*WHAT YOU ARE ASKED TO DO*.
How many lines in these records include the string "className"? Reply with that number alone.

*INFORMATION SHOWN*.
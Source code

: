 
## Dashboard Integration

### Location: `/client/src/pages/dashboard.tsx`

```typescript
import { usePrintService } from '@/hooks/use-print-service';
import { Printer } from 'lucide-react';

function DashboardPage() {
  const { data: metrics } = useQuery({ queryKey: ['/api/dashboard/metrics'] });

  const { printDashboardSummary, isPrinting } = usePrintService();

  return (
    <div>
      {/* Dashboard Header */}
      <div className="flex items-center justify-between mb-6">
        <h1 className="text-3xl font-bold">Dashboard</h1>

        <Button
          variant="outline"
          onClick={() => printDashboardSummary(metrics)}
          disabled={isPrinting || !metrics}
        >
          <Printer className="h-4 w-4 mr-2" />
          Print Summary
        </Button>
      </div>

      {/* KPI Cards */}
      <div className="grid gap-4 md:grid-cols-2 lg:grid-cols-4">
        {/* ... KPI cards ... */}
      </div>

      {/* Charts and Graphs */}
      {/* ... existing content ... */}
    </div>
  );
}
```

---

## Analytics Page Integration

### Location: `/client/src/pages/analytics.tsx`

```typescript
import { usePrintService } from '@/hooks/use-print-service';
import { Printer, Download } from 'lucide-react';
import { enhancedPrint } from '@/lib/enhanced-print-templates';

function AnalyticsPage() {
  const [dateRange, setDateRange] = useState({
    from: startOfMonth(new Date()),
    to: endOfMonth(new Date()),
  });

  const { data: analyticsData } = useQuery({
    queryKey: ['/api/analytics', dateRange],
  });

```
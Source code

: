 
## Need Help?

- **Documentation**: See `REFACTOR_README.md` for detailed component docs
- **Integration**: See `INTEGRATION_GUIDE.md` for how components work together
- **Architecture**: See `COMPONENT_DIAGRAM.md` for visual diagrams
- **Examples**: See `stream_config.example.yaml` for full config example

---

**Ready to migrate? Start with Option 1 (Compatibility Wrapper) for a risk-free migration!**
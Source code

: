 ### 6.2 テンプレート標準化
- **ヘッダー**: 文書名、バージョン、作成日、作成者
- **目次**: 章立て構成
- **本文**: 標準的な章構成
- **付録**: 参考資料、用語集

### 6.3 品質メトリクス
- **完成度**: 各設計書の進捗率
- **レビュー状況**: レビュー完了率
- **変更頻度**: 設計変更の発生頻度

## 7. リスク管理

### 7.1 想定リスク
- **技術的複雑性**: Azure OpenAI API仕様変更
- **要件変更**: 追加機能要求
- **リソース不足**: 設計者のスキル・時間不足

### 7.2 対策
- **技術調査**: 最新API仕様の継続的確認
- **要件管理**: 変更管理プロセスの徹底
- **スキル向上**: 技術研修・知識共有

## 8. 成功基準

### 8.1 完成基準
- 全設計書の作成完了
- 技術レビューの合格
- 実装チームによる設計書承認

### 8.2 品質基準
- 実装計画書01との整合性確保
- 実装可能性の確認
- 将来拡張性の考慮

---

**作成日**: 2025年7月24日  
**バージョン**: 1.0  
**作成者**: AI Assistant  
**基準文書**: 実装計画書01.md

*SOLUTION TO THE EXERCISE*.
4